Поручик Пирогов и художник Пискарёв, возникшие на Невском проспекте по воле гоголевской фантазии, есть не что иное, как раздвоение единой, но несущей в себе внутреннее противоречие индивидуальности шиллеровского типа. Это две половинки Шиллера (Шиллера-символа), пошедшие гулять по проспекту каждая сама по себе, — в гоголевском мире то не диковина. Нереальная реальность обнаруживает судьбу, уготованную поистине такому типу индивидуальности: неисправимый идеалист-романтик обречён на гибель, ибо не в силах пережить поругание «святыни»; трезвый поборник земных радостей будет просто высечен новым Шиллером, вспыхнет благородным негодованием, а затем утешится слоёным пирожком и отличится в мазурке на каком-нибудь бале. Вот пошлость.

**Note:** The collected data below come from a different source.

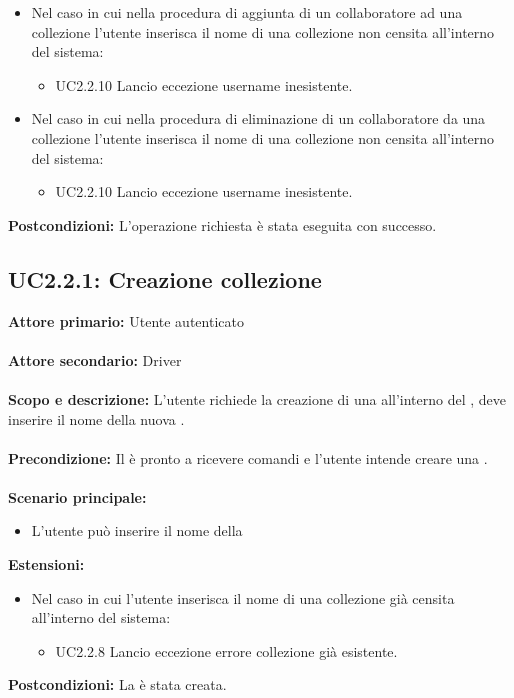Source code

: \documentclass{scalatekids-article}
\begin{document}
\begin{itemize}
\item Nel caso in cui nella procedura di aggiunta di un collaboratore ad una collezione l'utente inserisca il nome di una collezione non censita all'interno del sistema:
  \begin{itemize}
    \item UC2.2.10 Lancio eccezione username inesistente.
  \end{itemize}
\item Nel caso in cui nella procedura di eliminazione di un collaboratore da una collezione l'utente inserisca il nome di una collezione non censita all'interno del sistema:
  \begin{itemize}
    \item UC2.2.10 Lancio eccezione username inesistente.
  \end{itemize}
\end{itemize}
\textbf{Postcondizioni:} L'operazione richiesta è stata eseguita con successo.

\subsection{UC2.2.1: Creazione collezione}

\textbf{Attore primario:} Utente autenticato\\ \\
\textbf{Attore secondario:} Driver\\ \\
\textbf{Scopo e descrizione:} L'utente richiede la creazione di una  all'interno del , deve inserire il nome della nuova .\\ \\
\textbf{Precondizione:} Il  è pronto a ricevere comandi e l'utente intende creare una .\\ \\
\textbf{Scenario principale:}
\begin{itemize}
\item L'utente può inserire il nome della 
\end{itemize}
\textbf{Estensioni:}
\begin{itemize}
\item Nel caso in cui l'utente inserisca il nome di una collezione già censita all'interno del sistema:
  \begin{itemize}
  \item UC2.2.8 Lancio eccezione errore collezione già esistente.
  \end{itemize}
\end{itemize}
\textbf{Postcondizioni:} La  è stata creata.
\end{document}

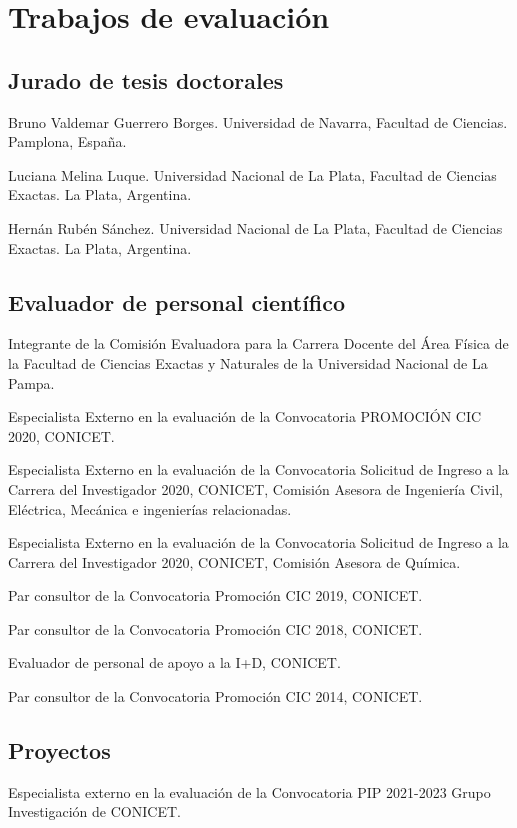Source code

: \section{Trabajos de evaluación}

\subsection{Jurado de tesis doctorales}
 Bruno Valdemar Guerrero Borges. Universidad de Navarra, Facultad de Ciencias. Pamplona, España.

 Luciana Melina Luque. Universidad Nacional de La Plata, Facultad de Ciencias Exactas. La Plata, Argentina.

 Hernán Rubén Sánchez. Universidad Nacional de La Plata, Facultad de Ciencias Exactas. La Plata, Argentina.



\subsection{Evaluador de personal científico}

 Integrante de la Comisión Evaluadora para la Carrera Docente del Área Física de la Facultad de Ciencias Exactas y Naturales de la Universidad Nacional de La Pampa.

Especialista Externo en la evaluación de la Convocatoria PROMOCIÓN CIC 2020, CONICET.

 Especialista Externo en la evaluación de la Convocatoria Solicitud de Ingreso a la Carrera del Investigador 2020, CONICET,
 Comisión Asesora de Ingeniería Civil, Eléctrica, Mecánica e ingenierías relacionadas.

Especialista Externo en la evaluación de la Convocatoria Solicitud de Ingreso a la Carrera del Investigador 2020, CONICET, 
Comisión Asesora de Química.

 Par consultor de la Convocatoria Promoción CIC 2019, CONICET.

 Par consultor de la Convocatoria Promoción CIC 2018, CONICET.

 Evaluador de personal de apoyo a la I+D, CONICET.

 Par consultor de la Convocatoria Promoción CIC 2014, CONICET.

\subsection{Proyectos}
 Especialista externo en la evaluación de la Convocatoria PIP 2021-2023 Grupo Investigación de CONICET.

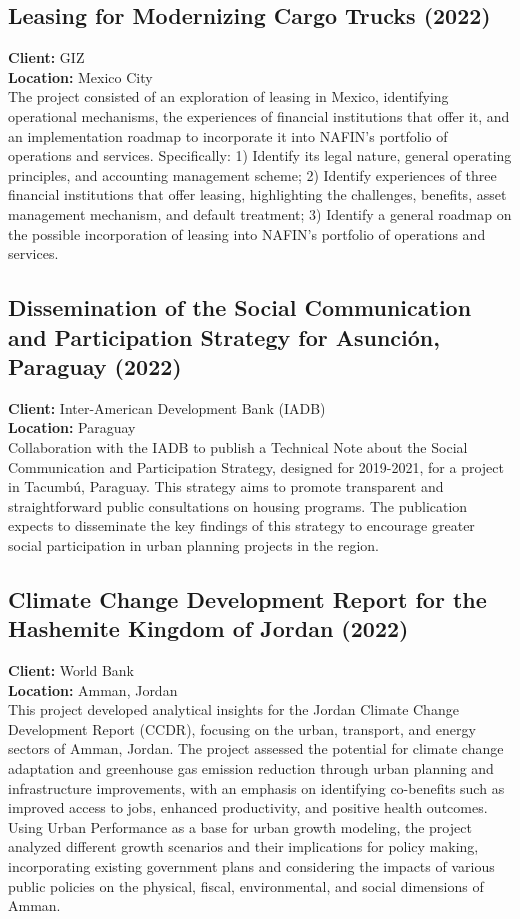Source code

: \documentclass[
	a4paper,
	12pt,
	unnumberedsections,
]{CSSullivanBusinessReport}
\begin{document}
\subsection{Leasing for Modernizing Cargo Trucks (2022)}
\textbf{Client:}  GIZ \\
\textbf{Location:}  Mexico City \\[0.5em]
 The project consisted of an exploration of leasing in Mexico, identifying operational mechanisms, the experiences of financial institutions that offer it, and an implementation roadmap to incorporate it into NAFIN's portfolio of operations and services. Specifically: 1) Identify its legal nature, general operating principles, and accounting management scheme; 2) Identify experiences of three financial institutions that offer leasing, highlighting the challenges, benefits, asset management mechanism, and default treatment; 3) Identify a general roadmap on the possible incorporation of leasing into NAFIN's portfolio of operations and services.

\subsection{Dissemination of the Social Communication and Participation Strategy for Asunción, Paraguay (2022)}
\textbf{Client:}  Inter-American Development Bank (IADB) \\
\textbf{Location:}  Paraguay \\[0.5em]
 Collaboration with the IADB to publish a Technical Note about the Social Communication and Participation Strategy, designed for 2019-2021, for a project in Tacumbú, Paraguay. This strategy aims to promote transparent and straightforward public consultations on housing programs. The publication expects to disseminate the key findings of this strategy to encourage greater social participation in urban planning projects in the region.

\subsection{Climate Change Development Report for the Hashemite Kingdom of Jordan (2022)}
\textbf{Client:}  World Bank \\
\textbf{Location:}  Amman, Jordan \\[0.5em]
 This project developed analytical insights for the Jordan Climate Change Development Report (CCDR), focusing on the urban, transport, and energy sectors of Amman, Jordan. The project assessed the potential for climate change adaptation and greenhouse gas emission reduction through urban planning and infrastructure improvements, with an emphasis on identifying co-benefits such as improved access to jobs, enhanced productivity, and positive health outcomes. Using Urban Performance as a base for urban growth modeling, the project analyzed different growth scenarios and their implications for policy making, incorporating existing government plans and considering the impacts of various public policies on the physical, fiscal, environmental, and social dimensions of Amman.
\end{document}
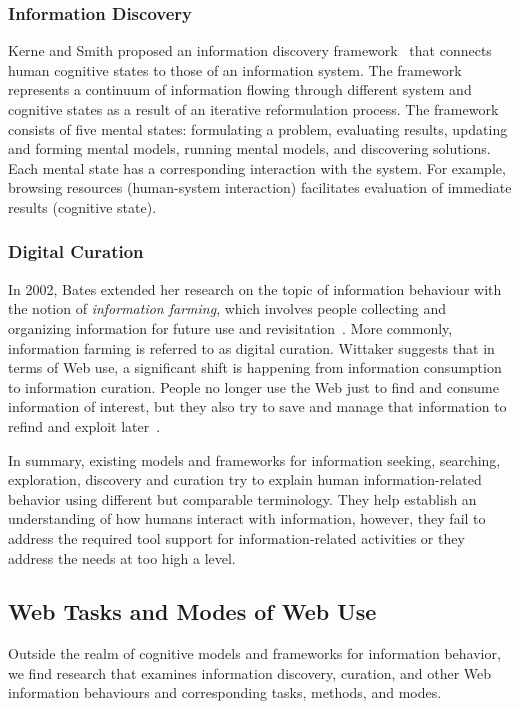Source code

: \documentclass{sigchi}
\begin{document}
\subsubsection{Information Discovery}
Kerne and Smith proposed an information discovery framework~\cite{kerne2004information} that connects human cognitive states 
to those of an information system. The framework represents a continuum of information flowing through different system and cognitive states as a result of an iterative reformulation process. The framework consists of five mental states: formulating a problem, evaluating results, updating and forming mental models, running mental models, and discovering solutions. Each mental state has a corresponding interaction with the system. For example, browsing resources (human-system interaction) facilitates evaluation of immediate results (cognitive state). 
   
\subsubsection{Digital Curation}
In 2002, Bates extended her research on the topic of information behaviour with the notion of \textit{information farming}, which involves people collecting and organizing information for future use and revisitation~\cite{bates2002toward}. More commonly, information farming is referred to as digital curation. 
%
Wittaker suggests that in terms of Web use, a significant shift is happening from information consumption to information curation. People no longer use the Web just to find and consume information of interest, but they also try to save and manage that information to refind and exploit later~\cite{whittaker2011personal}. 

In summary, existing models and frameworks for information seeking, searching, exploration, discovery and curation try to explain human information-related behavior using different but comparable terminology. They help establish an understanding of how humans interact with information, however, they fail to address the required tool support for information-related activities or they address the needs at too high a level.  

\subsection{Web Tasks and Modes of Web Use}
Outside the realm of cognitive models and frameworks for information behavior, we find research that examines information discovery, curation, and other Web information behaviours and corresponding tasks, methods, and modes.
\end{document}
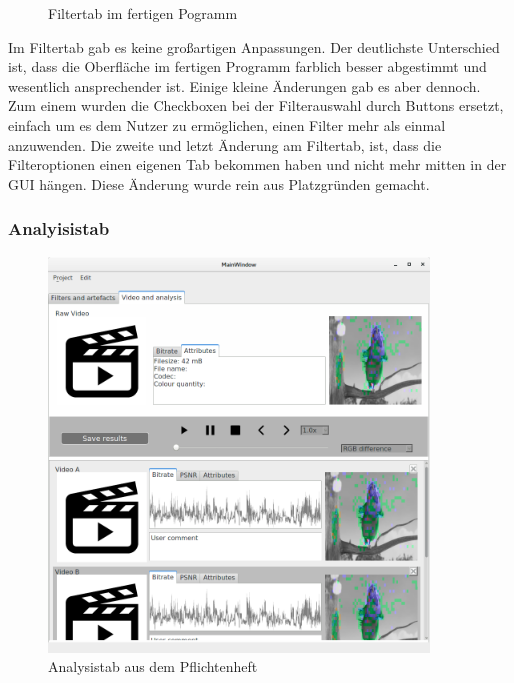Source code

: \documentclass{scrartcl}
\begin{document}
{\begin{figure}[ht]
\caption{Filtertab im fertigen Pogramm}
\end{figure}
Im Filtertab gab es keine großartigen Anpassungen. Der deutlichste Unterschied ist, dass die Oberfläche im fertigen Programm farblich besser abgestimmt und wesentlich ansprechender ist. Einige kleine Änderungen gab es aber dennoch. Zum einem wurden die Checkboxen bei der Filterauswahl durch Buttons ersetzt, einfach um es dem Nutzer zu ermöglichen, einen Filter mehr als einmal anzuwenden. Die zweite und letzt Änderung am Filtertab, ist, dass die Filteroptionen einen eigenen Tab bekommen haben und nicht mehr mitten in der GUI hängen. Diese Änderung wurde rein aus Platzgründen gemacht.
\newpage
\hfill
\newpage
\subsubsection{Analyisistab}
\bigskip
\begin{figure}[ht]
\centering
\includegraphics[width=0.9\textwidth]{Pictures/analysistabalt.png}
\caption{Analysistab aus dem Pflichtenheft}
\end{figure}
\begin{figure}[ht]
\centering

\end{figure}}
\end{document}
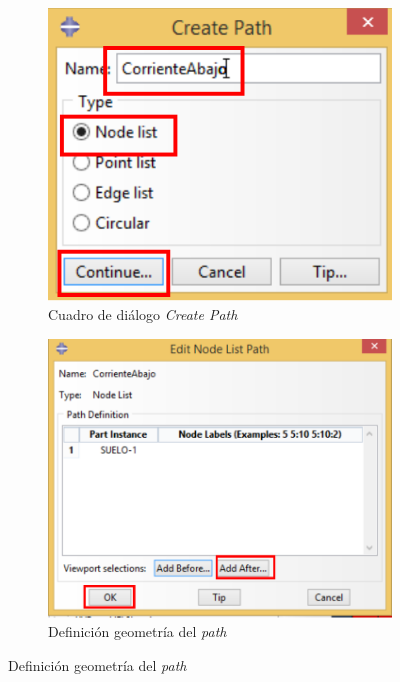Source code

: \begin{itemize}
\begin{figure}[!h]
\begin{subfigure}[!h]{0.40\textwidth}
      \includegraphics[width=\textwidth]{./body/images/post07.pdf}
      \caption{Cuadro de diálogo \textit{Create Path}}
      \label{post07}
    \end{subfigure}%
    \begin{subfigure}[!h]{0.40\textwidth}
      \includegraphics[width=\textwidth]{./body/images/post08.pdf}
      \caption{Definición geometría del \textit{path}}
      \label{post08}
    \end{subfigure}%
    

\end{figure}
\end{itemize}
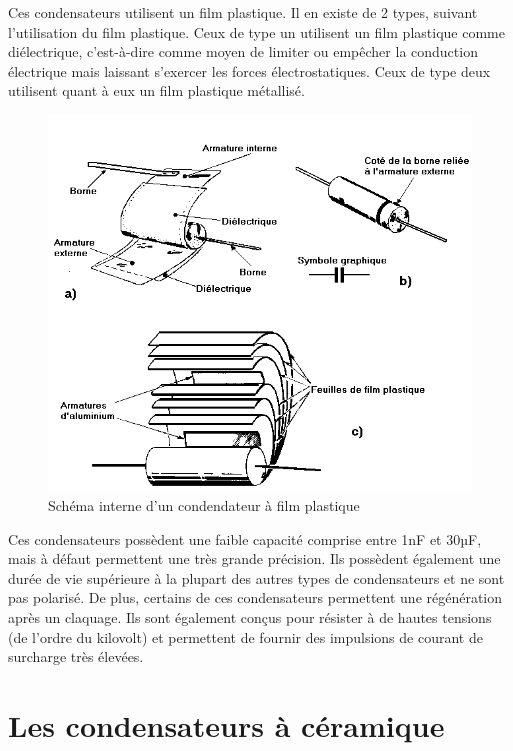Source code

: Ces condensateurs utilisent un film plastique. Il en existe de 2 types, suivant l’utilisation du film plastique.  Ceux de type un utilisent un film plastique comme diélectrique, c’est-à-dire comme moyen de limiter ou empêcher la conduction électrique mais laissant s’exercer les forces électrostatiques. Ceux de type deux utilisent quant à eux un film plastique métallisé. \\


\begin{figure}[!h]
    \centering
    \includegraphics[scale=0.5]{./picture4/condo_film.png}
    \caption{Schéma interne d'un condendateur à film plastique}
\end{figure}

Ces condensateurs possèdent une faible capacité comprise entre 1nF et 30µF, mais à défaut permettent une très grande précision. Ils possèdent également une durée de vie supérieure à la plupart des autres types de condensateurs et ne sont pas polarisé. De plus, certains de ces condensateurs permettent une régénération après un claquage. Ils sont également conçus pour résister à de hautes tensions (de l’ordre du kilovolt) et permettent de fournir des impulsions de courant de surcharge très élevées.

\newpage
\section{Les condensateurs à céramique}

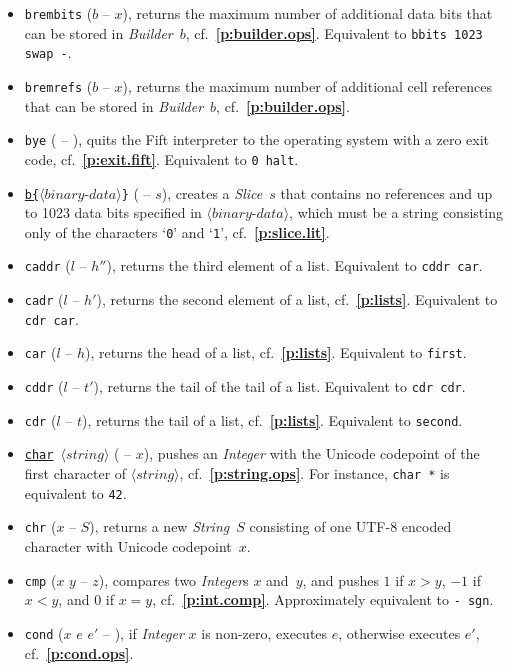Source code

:\documentclass[12pt,oneside]{article}
\def\refpoint#1{{\rm\textbf{\ref{#1}}}}
\let\ptref=\refpoint
\begin{document}
\begin{itemize}
\item {\tt brembits} ($b$ -- $x$), returns the maximum number of additional data bits that can be stored in {\em Builder\/}~$b$, cf.~\ptref{p:builder.ops}. Equivalent to {\tt bbits 1023 swap -}.
\item {\tt bremrefs} ($b$ -- $x$), returns the maximum number of additional cell references that can be stored in {\em Builder\/}~$b$, cf.~\ptref{p:builder.ops}.
\item {\tt bye} ( -- ), quits the Fift interpreter to the operating system with a zero exit code, cf.~\ptref{p:exit.fift}. Equivalent to {\tt 0 halt}.
\item {\tt \underline{b\{}$\langle\textit{binary-data}\rangle$\}} ( -- $s$), creates a {\em Slice}~$s$ that contains no references and up to 1023 data bits specified in $\langle\textit{binary-data}\rangle$, which must be a string consisting only of the characters `{\tt 0}' and `{\tt 1}', cf.~\ptref{p:slice.lit}.
\item {\tt caddr} ($l$ -- $h''$), returns the third element of a list. Equivalent to {\tt cddr car}.
\item {\tt cadr} ($l$ -- $h'$), returns the second element of a list, cf.~\ptref{p:lists}. Equivalent to {\tt cdr car}.
\item {\tt car} ($l$ -- $h$), returns the head of a list, cf.~\ptref{p:lists}. Equivalent to {\tt first}.
\item {\tt cddr} ($l$ -- $t'$), returns the tail of the tail of a list. Equivalent to {\tt cdr cdr}.
\item {\tt cdr} ($l$ -- $t$), returns the tail of a list, cf.~\ptref{p:lists}. Equivalent to {\tt second}.
\item {\tt \underline{char} $\langle\textit{string}\rangle$} ( -- $x$), pushes an {\em Integer\/} with the Unicode codepoint of the first character of {\tt $\langle\textit{string}\rangle$}, cf.~\ptref{p:string.ops}. For instance, {\tt char *} is equivalent to {\tt 42}.
\item {\tt chr} ($x$ -- $S$), returns a new {\em String\/}~$S$ consisting of one UTF-8 encoded character with Unicode codepoint~$x$.
\item {\tt cmp} ($x$ $y$ -- $z$), compares two {\em Integer\/}s $x$ and~$y$, and pushes $1$ if $x>y$, $-1$ if $x<y$, and $0$ if $x=y$, cf.~\ptref{p:int.comp}. Approximately equivalent to {\tt - sgn}.
\item {\tt cond} ($x$ $e$ $e'$ -- ), if {\em Integer\/} $x$ is non-zero, executes $e$, otherwise executes $e'$, cf.~\ptref{p:cond.ops}.

\end{itemize}
\end{document}
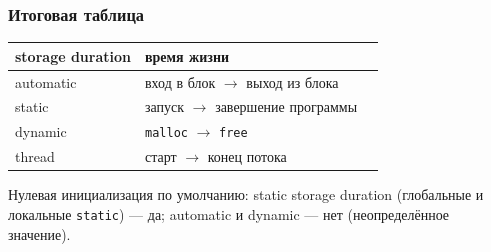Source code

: \documentclass[compress, 8pt, aspectratio=169]{beamer}
\begin{document}
\begin{frame}

    \frametitle{Итоговая таблица}

    \begin{center}

        \setlength{\tabcolsep}{4pt}
        \begin{tabular}{lll}
            \hline
            \textbf{storage duration} & \textbf{время жизни} \\
            \hline
            automatic &
                вход в блок $\rightarrow$ выход из блока \\
            static &
                запуск $\rightarrow$ завершение программы \\
            dynamic &
                \texttt{malloc} $\rightarrow$ \texttt{free} \\
            thread &
                старт $\rightarrow$ конец потока \\
            \hline
        \end{tabular}

    \end{center}

    \bigbreak

    \scriptsize
    Нулевая инициализация по умолчанию: static storage
    duration (глобальные и локальные \texttt{static}) --- да;
    automatic и dynamic --- нет (неопределённое значение).

\end{frame}
\end{document}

Страшно на этом свете, господа…
В нереальной, вероятностной гоголевской реальности всё возможно, и вот уже нос майора Ковалёва (повесть «Нос», 1836) отправляется в самостоятельное странствие по Петербургу и даже получает чин статского генерала. Правда, даровал самостоятельную жизнь носу не сапожник, а, скорее всего, цирюльник Иван Яковлевич — и это, заметим, символично. Сугубая нужда в профессии цирюльника-брадобрея возникла после петровской "реформы брадобрития", так что приключения Носа-генерала есть символическое выражение новых послереформенных порядков. Автор как бы утверждает: в царстве этих новых порядков возможна подобная небывальщина, ибо сама реальность становится неистинной, фантастической, ложной. Недаром же и Достоевский видел в Петербурге что-то фантастическое и нереальное. Гоголь как бы дразнит читателя: подобная фантастичность существует не только в повести, но и в этом перевернутом мире:
"А всё, однако же, как поразмыслишь, во всём этом, право, есть что-то. Кто что ни говори, а подобные происшествия бывают на свете, — редко, но бывают".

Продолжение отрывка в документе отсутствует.